Sleep apnea occurs in all age groups and both sexes but is more common in men, people who are overweight or obese, and older persons. The disorder is made worse by fat buildup in the neck or loss of muscle tone with aging. People most likely to have or develop sleep apnea include those who snore loudly and are overweight, have high blood pressure, or have some other limitation in size of the upper airways.

CAUSES OF SLEEP APNEA Intermittent (comes and goes) blockage in some part of the upper airways, often due to the throat muscles and tongue relaxing during sleep, can cause sleep apnea. When the muscles of the soft palate at the base of the tongue and the uvula (the small fleshy tissue hanging from the center of the back of the throat) relax and sag, the airway becomes blocked. The blockage makes breathing labored and noisy and even stops it altogether.

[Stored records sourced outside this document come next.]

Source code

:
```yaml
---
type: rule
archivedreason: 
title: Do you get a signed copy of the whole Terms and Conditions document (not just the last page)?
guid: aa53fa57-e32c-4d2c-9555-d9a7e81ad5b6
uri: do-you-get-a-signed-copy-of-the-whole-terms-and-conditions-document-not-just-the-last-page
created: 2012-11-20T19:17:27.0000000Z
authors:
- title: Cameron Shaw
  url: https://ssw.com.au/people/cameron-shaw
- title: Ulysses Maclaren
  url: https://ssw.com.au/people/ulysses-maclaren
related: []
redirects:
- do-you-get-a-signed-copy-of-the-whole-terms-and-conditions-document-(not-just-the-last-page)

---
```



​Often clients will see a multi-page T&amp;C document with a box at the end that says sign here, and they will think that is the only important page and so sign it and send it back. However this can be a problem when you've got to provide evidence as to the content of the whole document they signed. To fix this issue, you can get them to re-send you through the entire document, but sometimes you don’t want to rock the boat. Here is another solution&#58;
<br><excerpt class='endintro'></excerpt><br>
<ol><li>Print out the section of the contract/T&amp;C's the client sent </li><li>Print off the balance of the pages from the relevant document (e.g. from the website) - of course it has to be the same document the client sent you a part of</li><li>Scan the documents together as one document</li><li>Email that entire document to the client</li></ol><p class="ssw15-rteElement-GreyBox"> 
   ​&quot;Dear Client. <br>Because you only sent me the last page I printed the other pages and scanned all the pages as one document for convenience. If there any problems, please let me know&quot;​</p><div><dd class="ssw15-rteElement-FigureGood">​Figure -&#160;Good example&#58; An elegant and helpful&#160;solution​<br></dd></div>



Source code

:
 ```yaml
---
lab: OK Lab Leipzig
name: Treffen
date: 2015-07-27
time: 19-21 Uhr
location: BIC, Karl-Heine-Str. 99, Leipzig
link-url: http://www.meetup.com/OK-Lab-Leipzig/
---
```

EFFECTS OF SLEEP APNEA During the pauses in breathing, the oxygen level in your blood drops. Your brain reacts to the drop in oxygen by waking you enough to resume breathing (and snoring), but not necessarily enough to fully awaken you. The cycle of snoring, not breathing, waking, and resuming breathing means that you do not get good quality sleep. Because of this, you may often feel very sleepy during the day, find it hard to concentrate, and your daytime performance may suffer.

The effects of sleep apnea range from annoying to life threatening. They include depression, high blood pressure, irritability, sexual dysfunction, learning and memory problems, and falling asleep while at work, on the phone, or driving. People with severe sleep apnea are two to three times more likely to have automobile crashes. Risk for heart attacks, high blood pressure, heart failure, and stroke also increase with sleep apnea.

Do I have sleep apnea? People with sleep apnea are often not aware that they have it. You should suspect sleep apnea if you often feel sleepy during the day, and you have been told that you snore loudly and frequently, or seem to have trouble breathing during the night.

Your bed partner may notice your heavy snoring and struggles to breathe during sleep. Coworkers or friends may notice that you tend to fall asleep during the day at inappropriate times. If you think that you have sleep apnea, it is important that you see a doctor for evaluation of the sleep problem.

DIAGNOSING SLEEP APNEA In addition to your primary care provider, a sleep medicine specialist needs to be involved in the diagnosis, as well as treatment. Diagnosis of sleep apnea is not simple because there can be many different reasons for disturbed sleep. If sleep apnea is suspected, the sleep medicine specialist will need to perform a sleep study. This usually means going to a sleep center, where tests are done while you sleep. This test is called polysomnography, which records a variety of body functions during sleep. You may be referred to a sleep center such as PM Sleep Lab for special tests.